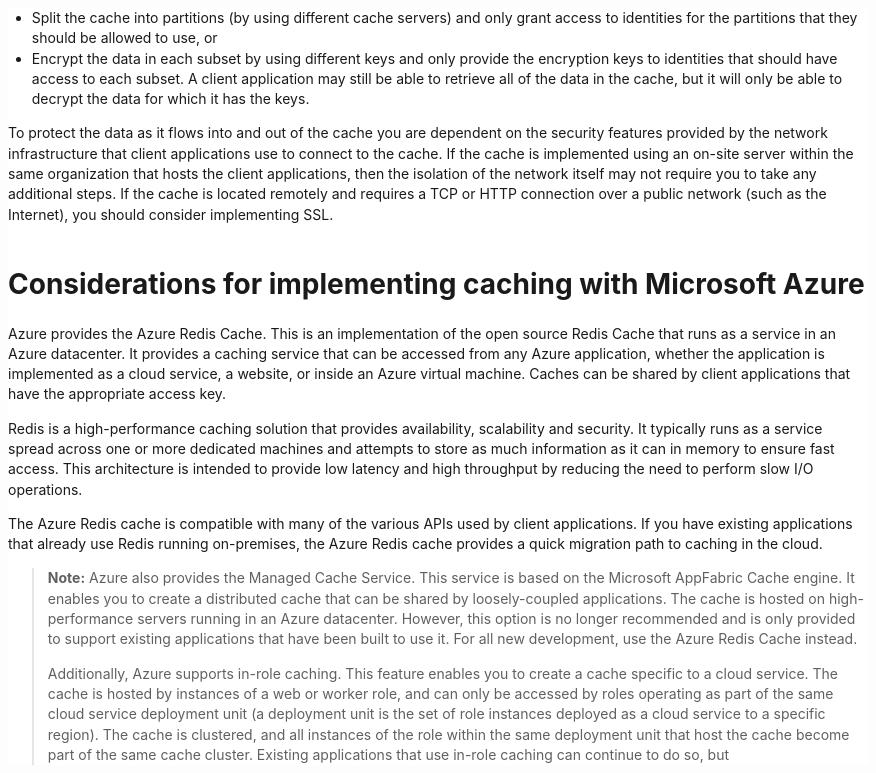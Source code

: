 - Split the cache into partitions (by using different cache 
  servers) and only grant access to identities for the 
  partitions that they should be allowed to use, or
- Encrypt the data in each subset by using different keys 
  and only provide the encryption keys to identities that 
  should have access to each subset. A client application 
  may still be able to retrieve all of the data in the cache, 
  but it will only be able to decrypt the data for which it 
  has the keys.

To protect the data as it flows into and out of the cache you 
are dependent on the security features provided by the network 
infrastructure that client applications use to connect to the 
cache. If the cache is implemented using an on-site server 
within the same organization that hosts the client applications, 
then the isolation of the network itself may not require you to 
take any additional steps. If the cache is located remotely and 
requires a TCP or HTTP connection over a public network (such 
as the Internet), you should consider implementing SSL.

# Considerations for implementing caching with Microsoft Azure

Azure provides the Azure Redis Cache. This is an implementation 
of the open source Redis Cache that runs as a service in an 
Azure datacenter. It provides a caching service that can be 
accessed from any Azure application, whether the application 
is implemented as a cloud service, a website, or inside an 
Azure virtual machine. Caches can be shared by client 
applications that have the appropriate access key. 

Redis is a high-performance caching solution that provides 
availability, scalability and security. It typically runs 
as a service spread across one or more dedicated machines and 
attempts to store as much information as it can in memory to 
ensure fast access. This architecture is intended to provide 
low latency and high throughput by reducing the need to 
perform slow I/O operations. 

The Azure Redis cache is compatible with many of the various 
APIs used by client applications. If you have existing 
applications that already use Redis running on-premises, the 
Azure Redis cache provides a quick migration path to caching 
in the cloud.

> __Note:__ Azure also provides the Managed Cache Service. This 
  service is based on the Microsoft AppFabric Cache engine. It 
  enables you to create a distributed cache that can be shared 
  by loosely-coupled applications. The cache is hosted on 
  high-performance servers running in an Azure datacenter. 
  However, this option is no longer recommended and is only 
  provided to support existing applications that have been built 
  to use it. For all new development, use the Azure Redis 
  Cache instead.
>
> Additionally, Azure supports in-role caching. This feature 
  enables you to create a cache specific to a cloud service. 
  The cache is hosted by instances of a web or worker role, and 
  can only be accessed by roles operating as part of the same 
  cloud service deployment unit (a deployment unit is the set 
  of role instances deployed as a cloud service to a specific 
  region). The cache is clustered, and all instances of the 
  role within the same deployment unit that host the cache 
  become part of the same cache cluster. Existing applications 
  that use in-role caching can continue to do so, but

============

*Exercise details*: In the entries above, restate word for word the lines between the one holding "using different cache" and the one holding "applications that have the", inclusive, and nothing besides.

*Written response*:
: - Split the cache into partitions (by using different cache 
  servers) and only grant access to identities for the 
  partitions that they should be allowed to use, or
- Encrypt the data in each subset by using different keys 
  and only provide the encryption keys to identities that 
  should have access to each subset. A client application 
  may still be able to retrieve all of the data in the cache, 
  but it will only be able to decrypt the data for which it 
  has the keys.

To protect the data as it flows into and out of the cache you 
are dependent on the security features provided by the network 
infrastructure that client applications use to connect to the 
cache. If the cache is implemented using an on-site server 
within the same organization that hosts the client applications, 
then the isolation of the network itself may not require you to 
take any additional steps. If the cache is located remotely and 
requires a TCP or HTTP connection over a public network (such 
as the Internet), you should consider implementing SSL.

# Considerations for implementing caching with Microsoft Azure

Azure provides the Azure Redis Cache. This is an implementation 
of the open source Redis Cache that runs as a service in an 
Azure datacenter. It provides a caching service that can be 
accessed from any Azure application, whether the application 
is implemented as a cloud service, a website, or inside an 
Azure virtual machine. Caches can be shared by client 
applications that have the appropriate access key. 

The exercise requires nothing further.